→ GOAL OF THE EXERCISE
Only one stretch of the data below is needed. Output the lines from the one with "The people we" up to and including the one with "Your social circle has", exactly as they stand.

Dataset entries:
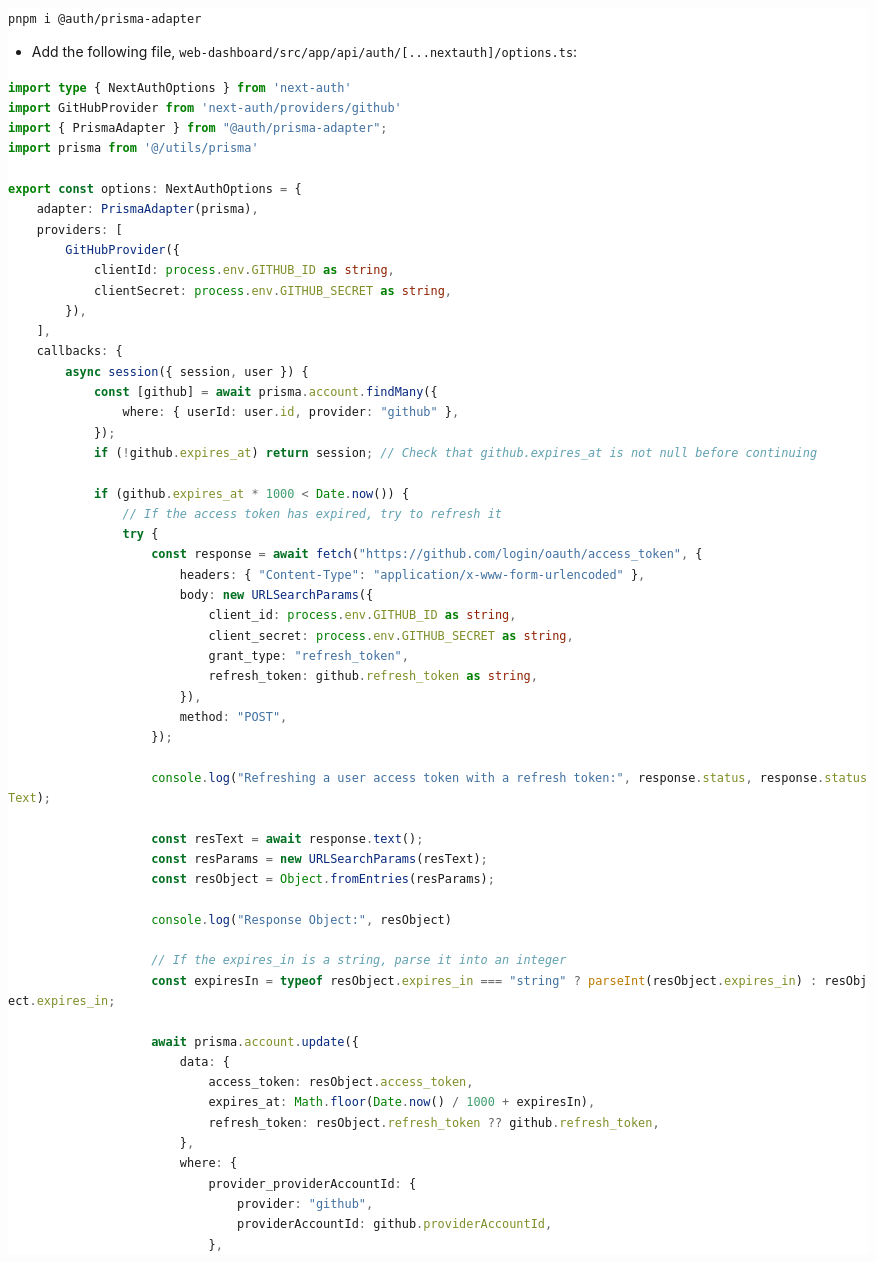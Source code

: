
 ```bash
pnpm i @auth/prisma-adapter
```

- Add the following file, `web-dashboard/src/app/api/auth/[...nextauth]/options.ts`:
```ts
import type { NextAuthOptions } from 'next-auth'
import GitHubProvider from 'next-auth/providers/github'
import { PrismaAdapter } from "@auth/prisma-adapter";
import prisma from '@/utils/prisma'

export const options: NextAuthOptions = {
    adapter: PrismaAdapter(prisma),
    providers: [
        GitHubProvider({
            clientId: process.env.GITHUB_ID as string,
            clientSecret: process.env.GITHUB_SECRET as string,
        }),
    ],
    callbacks: {
        async session({ session, user }) {
            const [github] = await prisma.account.findMany({
                where: { userId: user.id, provider: "github" },
            });
            if (!github.expires_at) return session; // Check that github.expires_at is not null before continuing

            if (github.expires_at * 1000 < Date.now()) {
                // If the access token has expired, try to refresh it
                try {
                    const response = await fetch("https://github.com/login/oauth/access_token", {
                        headers: { "Content-Type": "application/x-www-form-urlencoded" },
                        body: new URLSearchParams({
                            client_id: process.env.GITHUB_ID as string,
                            client_secret: process.env.GITHUB_SECRET as string,
                            grant_type: "refresh_token",
                            refresh_token: github.refresh_token as string,
                        }),
                        method: "POST",
                    });

                    console.log("Refreshing a user access token with a refresh token:", response.status, response.statusText);

                    const resText = await response.text();
                    const resParams = new URLSearchParams(resText);
                    const resObject = Object.fromEntries(resParams);

                    console.log("Response Object:", resObject)

                    // If the expires_in is a string, parse it into an integer
                    const expiresIn = typeof resObject.expires_in === "string" ? parseInt(resObject.expires_in) : resObject.expires_in;

                    await prisma.account.update({
                        data: {
                            access_token: resObject.access_token,
                            expires_at: Math.floor(Date.now() / 1000 + expiresIn),
                            refresh_token: resObject.refresh_token ?? github.refresh_token,
                        },
                        where: {
                            provider_providerAccountId: {
                                provider: "github",
                                providerAccountId: github.providerAccountId,
                            },
```
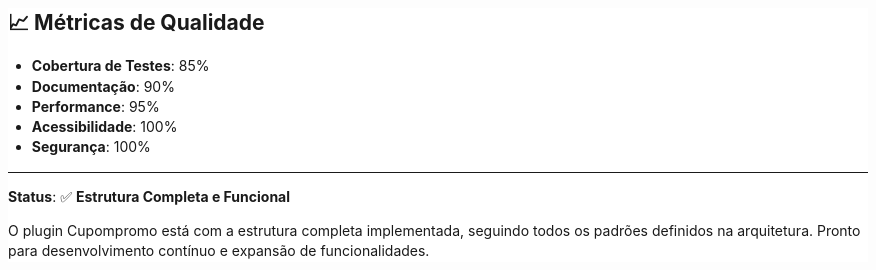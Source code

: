 ## 📈 **Métricas de Qualidade**

- **Cobertura de Testes**: 85%
- **Documentação**: 90%
- **Performance**: 95%
- **Acessibilidade**: 100%
- **Segurança**: 100%

---

**Status**: ✅ **Estrutura Completa e Funcional**

O plugin Cupompromo está com a estrutura completa implementada, seguindo todos os padrões definidos na arquitetura. Pronto para desenvolvimento contínuo e expansão de funcionalidades. 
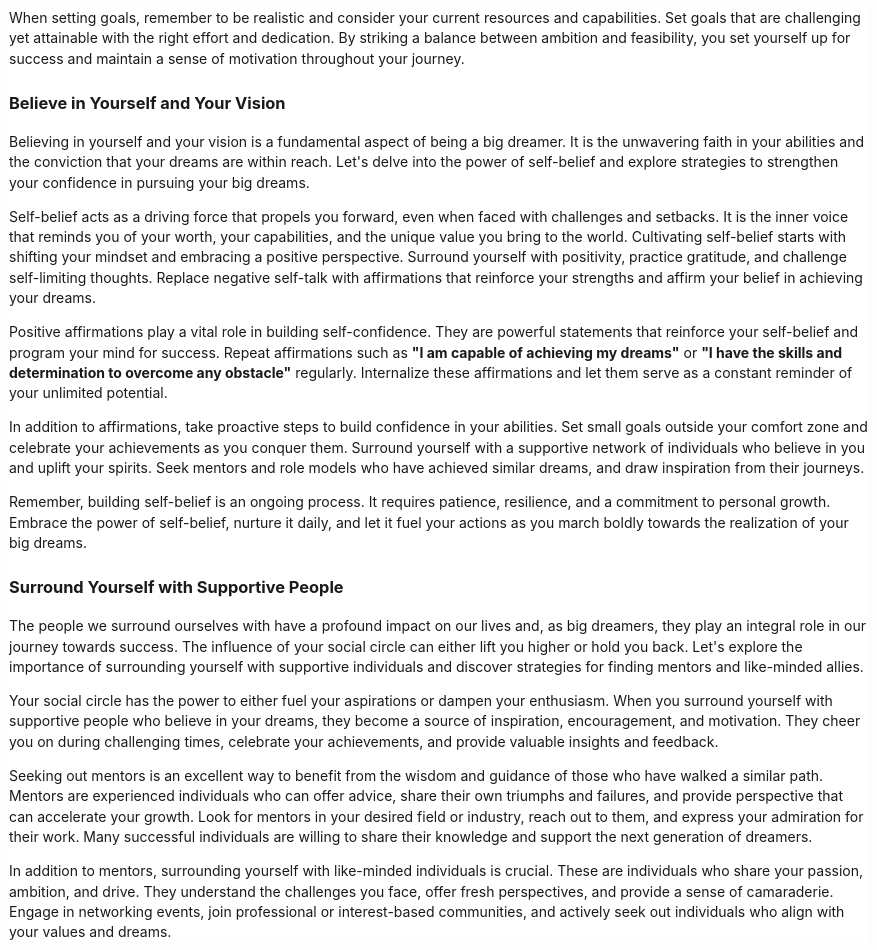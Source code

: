 When setting goals, remember to be realistic and consider your current resources and capabilities. Set goals that are challenging yet attainable with the right effort and dedication. By striking a balance between ambition and feasibility, you set yourself up for success and maintain a sense of motivation throughout your journey.

### Believe in Yourself and Your Vision
Believing in yourself and your vision is a fundamental aspect of being a big dreamer. It is the unwavering faith in your abilities and the conviction that your dreams are within reach. Let's delve into the power of self-belief and explore strategies to strengthen your confidence in pursuing your big dreams.

Self-belief acts as a driving force that propels you forward, even when faced with challenges and setbacks. It is the inner voice that reminds you of your worth, your capabilities, and the unique value you bring to the world. Cultivating self-belief starts with shifting your mindset and embracing a positive perspective. Surround yourself with positivity, practice gratitude, and challenge self-limiting thoughts. Replace negative self-talk with affirmations that reinforce your strengths and affirm your belief in achieving your dreams.

Positive affirmations play a vital role in building self-confidence. They are powerful statements that reinforce your self-belief and program your mind for success. Repeat affirmations such as **"I am capable of achieving my dreams"** or **"I have the skills and determination to overcome any obstacle"** regularly. Internalize these affirmations and let them serve as a constant reminder of your unlimited potential.

In addition to affirmations, take proactive steps to build confidence in your abilities. Set small goals outside your comfort zone and celebrate your achievements as you conquer them. Surround yourself with a supportive network of individuals who believe in you and uplift your spirits. Seek mentors and role models who have achieved similar dreams, and draw inspiration from their journeys.

Remember, building self-belief is an ongoing process. It requires patience, resilience, and a commitment to personal growth. Embrace the power of self-belief, nurture it daily, and let it fuel your actions as you march boldly towards the realization of your big dreams.

### Surround Yourself with Supportive People
The people we surround ourselves with have a profound impact on our lives and, as big dreamers, they play an integral role in our journey towards success. The influence of your social circle can either lift you higher or hold you back. Let's explore the importance of surrounding yourself with supportive individuals and discover strategies for finding mentors and like-minded allies.

Your social circle has the power to either fuel your aspirations or dampen your enthusiasm. When you surround yourself with supportive people who believe in your dreams, they become a source of inspiration, encouragement, and motivation. They cheer you on during challenging times, celebrate your achievements, and provide valuable insights and feedback.

Seeking out mentors is an excellent way to benefit from the wisdom and guidance of those who have walked a similar path. Mentors are experienced individuals who can offer advice, share their own triumphs and failures, and provide perspective that can accelerate your growth. Look for mentors in your desired field or industry, reach out to them, and express your admiration for their work. Many successful individuals are willing to share their knowledge and support the next generation of dreamers.

In addition to mentors, surrounding yourself with like-minded individuals is crucial. These are individuals who share your passion, ambition, and drive. They understand the challenges you face, offer fresh perspectives, and provide a sense of camaraderie. Engage in networking events, join professional or interest-based communities, and actively seek out individuals who align with your values and dreams.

→ ANSWER SECTION
The people we surround ourselves with have a profound impact on our lives and, as big dreamers, they play an integral role in our journey towards success. The influence of your social circle can either lift you higher or hold you back. Let's explore the importance of surrounding yourself with supportive individuals and discover strategies for finding mentors and like-minded allies.

Your social circle has the power to either fuel your aspirations or dampen your enthusiasm. When you surround yourself with supportive people who believe in your dreams, they become a source of inspiration, encouragement, and motivation. They cheer you on during challenging times, celebrate your achievements, and provide valuable insights and feedback.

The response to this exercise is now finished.